• [INSTRUCTIONS TO FOLLOW]: Copy every line from the material below that holds "people".

• [SUPPLIED INFORMATION]:
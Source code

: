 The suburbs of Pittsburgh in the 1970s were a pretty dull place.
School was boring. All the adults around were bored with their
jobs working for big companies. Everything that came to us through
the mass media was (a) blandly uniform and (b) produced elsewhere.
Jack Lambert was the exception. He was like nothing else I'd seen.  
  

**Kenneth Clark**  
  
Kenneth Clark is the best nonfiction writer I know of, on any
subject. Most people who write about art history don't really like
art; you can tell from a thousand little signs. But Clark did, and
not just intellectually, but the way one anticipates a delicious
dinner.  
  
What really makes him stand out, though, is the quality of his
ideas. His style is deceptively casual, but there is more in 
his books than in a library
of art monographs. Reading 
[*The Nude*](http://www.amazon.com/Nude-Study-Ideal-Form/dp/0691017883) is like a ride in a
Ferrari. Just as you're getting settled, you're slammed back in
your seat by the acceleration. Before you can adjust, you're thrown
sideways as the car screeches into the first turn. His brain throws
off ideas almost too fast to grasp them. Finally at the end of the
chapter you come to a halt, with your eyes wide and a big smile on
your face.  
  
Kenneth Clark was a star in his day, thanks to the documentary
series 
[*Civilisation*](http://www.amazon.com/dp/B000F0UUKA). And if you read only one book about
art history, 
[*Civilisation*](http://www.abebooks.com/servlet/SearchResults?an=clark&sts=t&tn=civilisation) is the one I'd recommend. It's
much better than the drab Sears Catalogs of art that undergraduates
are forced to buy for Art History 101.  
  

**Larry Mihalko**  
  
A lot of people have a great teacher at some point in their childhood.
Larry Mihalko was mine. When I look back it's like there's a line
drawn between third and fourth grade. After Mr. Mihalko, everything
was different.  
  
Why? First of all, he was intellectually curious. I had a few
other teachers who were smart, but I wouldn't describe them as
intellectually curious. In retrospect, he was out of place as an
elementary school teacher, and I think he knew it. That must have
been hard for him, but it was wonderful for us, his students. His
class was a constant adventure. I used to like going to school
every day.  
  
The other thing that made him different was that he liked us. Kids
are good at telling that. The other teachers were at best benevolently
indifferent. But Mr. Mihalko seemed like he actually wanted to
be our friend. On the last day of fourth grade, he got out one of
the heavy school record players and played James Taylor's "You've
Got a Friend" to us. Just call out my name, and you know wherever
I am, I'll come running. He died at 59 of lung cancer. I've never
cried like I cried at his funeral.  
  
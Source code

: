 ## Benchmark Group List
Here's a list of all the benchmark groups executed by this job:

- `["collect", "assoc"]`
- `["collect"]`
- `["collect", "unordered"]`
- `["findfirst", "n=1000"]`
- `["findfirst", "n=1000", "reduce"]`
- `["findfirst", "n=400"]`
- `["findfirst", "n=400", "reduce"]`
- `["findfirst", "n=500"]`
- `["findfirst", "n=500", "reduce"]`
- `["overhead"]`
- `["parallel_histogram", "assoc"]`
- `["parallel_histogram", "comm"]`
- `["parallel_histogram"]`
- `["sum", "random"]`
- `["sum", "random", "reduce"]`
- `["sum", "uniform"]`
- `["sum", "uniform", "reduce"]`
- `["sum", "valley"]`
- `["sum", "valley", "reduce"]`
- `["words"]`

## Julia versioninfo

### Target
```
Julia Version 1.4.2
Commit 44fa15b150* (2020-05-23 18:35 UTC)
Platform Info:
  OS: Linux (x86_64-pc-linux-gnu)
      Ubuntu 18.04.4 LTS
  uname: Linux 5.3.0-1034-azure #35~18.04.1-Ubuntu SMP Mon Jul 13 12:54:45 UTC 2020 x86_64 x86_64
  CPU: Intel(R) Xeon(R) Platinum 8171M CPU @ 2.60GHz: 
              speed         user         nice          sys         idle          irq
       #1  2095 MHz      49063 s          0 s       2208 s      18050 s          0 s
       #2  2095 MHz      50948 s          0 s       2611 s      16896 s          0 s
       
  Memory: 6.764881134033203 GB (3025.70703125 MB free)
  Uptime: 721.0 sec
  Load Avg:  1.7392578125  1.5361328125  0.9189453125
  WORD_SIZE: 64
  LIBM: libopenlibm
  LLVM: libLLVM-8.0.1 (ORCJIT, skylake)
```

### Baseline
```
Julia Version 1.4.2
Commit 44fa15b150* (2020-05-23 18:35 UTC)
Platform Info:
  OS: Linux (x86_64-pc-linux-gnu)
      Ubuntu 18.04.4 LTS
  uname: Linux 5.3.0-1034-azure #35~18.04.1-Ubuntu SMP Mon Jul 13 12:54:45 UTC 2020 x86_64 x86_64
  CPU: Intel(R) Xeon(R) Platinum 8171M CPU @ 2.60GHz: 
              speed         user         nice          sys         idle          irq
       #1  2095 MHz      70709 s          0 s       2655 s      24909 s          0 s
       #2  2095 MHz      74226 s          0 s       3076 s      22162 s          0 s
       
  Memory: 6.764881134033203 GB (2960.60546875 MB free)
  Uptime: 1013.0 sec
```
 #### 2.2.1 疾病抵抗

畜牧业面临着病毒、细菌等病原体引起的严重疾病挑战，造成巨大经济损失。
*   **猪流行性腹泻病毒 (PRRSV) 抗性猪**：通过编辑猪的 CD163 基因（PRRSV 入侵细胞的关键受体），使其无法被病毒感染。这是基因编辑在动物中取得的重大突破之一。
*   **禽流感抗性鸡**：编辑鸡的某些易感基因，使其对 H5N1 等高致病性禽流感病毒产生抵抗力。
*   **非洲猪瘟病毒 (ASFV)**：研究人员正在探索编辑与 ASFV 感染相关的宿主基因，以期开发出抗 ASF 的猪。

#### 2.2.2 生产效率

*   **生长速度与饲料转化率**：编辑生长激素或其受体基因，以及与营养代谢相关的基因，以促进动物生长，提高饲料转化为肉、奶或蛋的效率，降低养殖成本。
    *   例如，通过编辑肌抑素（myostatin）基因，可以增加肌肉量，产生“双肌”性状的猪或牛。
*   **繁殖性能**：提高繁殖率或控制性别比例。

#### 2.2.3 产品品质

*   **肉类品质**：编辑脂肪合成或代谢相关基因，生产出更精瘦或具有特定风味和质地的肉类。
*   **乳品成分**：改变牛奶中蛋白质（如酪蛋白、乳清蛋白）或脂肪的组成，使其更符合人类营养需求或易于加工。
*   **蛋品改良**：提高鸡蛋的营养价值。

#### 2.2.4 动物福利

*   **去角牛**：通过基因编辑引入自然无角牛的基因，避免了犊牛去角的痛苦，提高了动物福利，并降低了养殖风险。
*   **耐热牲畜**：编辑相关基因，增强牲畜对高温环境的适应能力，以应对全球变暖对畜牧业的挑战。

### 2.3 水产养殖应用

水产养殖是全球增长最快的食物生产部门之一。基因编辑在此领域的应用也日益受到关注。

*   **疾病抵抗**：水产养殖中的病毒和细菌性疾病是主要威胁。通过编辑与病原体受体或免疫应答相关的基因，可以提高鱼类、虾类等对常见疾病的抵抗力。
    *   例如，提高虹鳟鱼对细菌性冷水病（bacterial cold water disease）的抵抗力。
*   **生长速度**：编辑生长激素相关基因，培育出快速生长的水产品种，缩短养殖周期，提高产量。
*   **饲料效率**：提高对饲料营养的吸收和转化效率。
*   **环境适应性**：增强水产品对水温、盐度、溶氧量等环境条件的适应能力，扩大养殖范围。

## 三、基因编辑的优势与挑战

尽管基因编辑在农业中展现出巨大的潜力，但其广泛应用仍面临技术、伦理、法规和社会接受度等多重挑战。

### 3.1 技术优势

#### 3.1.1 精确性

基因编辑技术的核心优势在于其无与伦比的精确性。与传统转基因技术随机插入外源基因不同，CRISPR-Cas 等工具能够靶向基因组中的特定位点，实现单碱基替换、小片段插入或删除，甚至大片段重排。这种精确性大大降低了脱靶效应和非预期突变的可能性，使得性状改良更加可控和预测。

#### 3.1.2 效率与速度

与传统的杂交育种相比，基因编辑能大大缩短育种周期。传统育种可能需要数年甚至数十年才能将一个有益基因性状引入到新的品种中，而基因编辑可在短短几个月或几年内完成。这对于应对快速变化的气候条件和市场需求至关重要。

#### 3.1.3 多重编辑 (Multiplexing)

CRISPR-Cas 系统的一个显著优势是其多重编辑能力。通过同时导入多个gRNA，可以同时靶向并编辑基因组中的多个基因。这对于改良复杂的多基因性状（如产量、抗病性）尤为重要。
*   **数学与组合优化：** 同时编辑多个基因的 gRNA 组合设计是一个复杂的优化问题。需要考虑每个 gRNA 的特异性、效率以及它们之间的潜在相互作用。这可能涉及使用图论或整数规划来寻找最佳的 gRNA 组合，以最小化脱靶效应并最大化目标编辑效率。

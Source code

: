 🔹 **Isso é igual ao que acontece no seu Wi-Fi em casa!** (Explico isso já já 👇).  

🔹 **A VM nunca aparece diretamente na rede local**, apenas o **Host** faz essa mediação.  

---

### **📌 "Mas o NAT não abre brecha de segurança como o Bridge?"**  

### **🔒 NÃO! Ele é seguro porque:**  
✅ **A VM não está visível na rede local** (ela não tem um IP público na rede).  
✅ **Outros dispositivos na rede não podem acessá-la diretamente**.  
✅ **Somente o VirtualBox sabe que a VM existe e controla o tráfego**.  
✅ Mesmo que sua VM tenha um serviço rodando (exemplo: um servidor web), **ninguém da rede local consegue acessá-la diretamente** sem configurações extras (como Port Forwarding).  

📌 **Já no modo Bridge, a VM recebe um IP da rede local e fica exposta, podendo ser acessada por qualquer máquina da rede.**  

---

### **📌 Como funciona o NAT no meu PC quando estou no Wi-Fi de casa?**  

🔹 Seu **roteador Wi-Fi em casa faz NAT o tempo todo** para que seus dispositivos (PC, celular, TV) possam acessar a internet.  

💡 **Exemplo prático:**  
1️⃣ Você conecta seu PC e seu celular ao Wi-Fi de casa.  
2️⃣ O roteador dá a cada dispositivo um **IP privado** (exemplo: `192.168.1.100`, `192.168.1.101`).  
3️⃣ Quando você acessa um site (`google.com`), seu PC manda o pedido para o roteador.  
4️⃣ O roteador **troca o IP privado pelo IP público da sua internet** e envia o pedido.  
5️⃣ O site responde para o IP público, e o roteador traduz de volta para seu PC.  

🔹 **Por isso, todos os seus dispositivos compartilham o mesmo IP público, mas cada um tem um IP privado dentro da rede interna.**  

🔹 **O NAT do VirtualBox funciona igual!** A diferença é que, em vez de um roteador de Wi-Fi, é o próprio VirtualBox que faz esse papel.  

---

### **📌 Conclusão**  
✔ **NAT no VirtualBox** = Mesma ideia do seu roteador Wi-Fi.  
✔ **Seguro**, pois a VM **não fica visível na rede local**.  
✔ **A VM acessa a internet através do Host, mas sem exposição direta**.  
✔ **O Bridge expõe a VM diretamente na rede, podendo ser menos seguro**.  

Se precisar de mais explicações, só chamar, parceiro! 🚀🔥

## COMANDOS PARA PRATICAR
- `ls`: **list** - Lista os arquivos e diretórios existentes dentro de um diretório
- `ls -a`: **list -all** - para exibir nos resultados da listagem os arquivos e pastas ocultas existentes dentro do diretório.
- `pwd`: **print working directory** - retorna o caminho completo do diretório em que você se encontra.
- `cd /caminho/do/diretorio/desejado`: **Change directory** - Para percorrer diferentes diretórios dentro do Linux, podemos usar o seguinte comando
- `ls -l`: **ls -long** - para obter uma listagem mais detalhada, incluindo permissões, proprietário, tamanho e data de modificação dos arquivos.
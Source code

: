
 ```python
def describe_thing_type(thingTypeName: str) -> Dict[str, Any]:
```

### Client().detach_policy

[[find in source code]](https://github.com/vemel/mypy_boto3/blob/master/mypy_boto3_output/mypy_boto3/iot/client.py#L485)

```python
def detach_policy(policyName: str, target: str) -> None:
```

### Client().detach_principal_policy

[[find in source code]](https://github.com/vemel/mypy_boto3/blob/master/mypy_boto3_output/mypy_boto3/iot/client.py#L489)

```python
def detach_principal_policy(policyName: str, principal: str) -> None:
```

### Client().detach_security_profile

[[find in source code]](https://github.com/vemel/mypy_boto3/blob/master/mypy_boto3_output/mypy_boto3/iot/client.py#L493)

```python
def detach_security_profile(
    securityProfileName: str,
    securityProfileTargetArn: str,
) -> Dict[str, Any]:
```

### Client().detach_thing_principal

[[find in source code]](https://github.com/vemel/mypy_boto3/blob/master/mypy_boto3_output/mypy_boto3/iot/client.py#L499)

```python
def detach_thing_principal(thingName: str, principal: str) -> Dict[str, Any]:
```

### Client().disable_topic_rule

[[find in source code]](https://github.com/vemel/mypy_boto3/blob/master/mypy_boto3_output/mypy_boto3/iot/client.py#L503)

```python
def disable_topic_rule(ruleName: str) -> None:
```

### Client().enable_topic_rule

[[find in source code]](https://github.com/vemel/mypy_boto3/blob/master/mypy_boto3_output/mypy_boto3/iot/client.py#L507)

• [SOLUTION TO THIS PROBLEM]:
subject. Most people who write about art history don't really like
A lot of people have a great teacher at some point in their childhood.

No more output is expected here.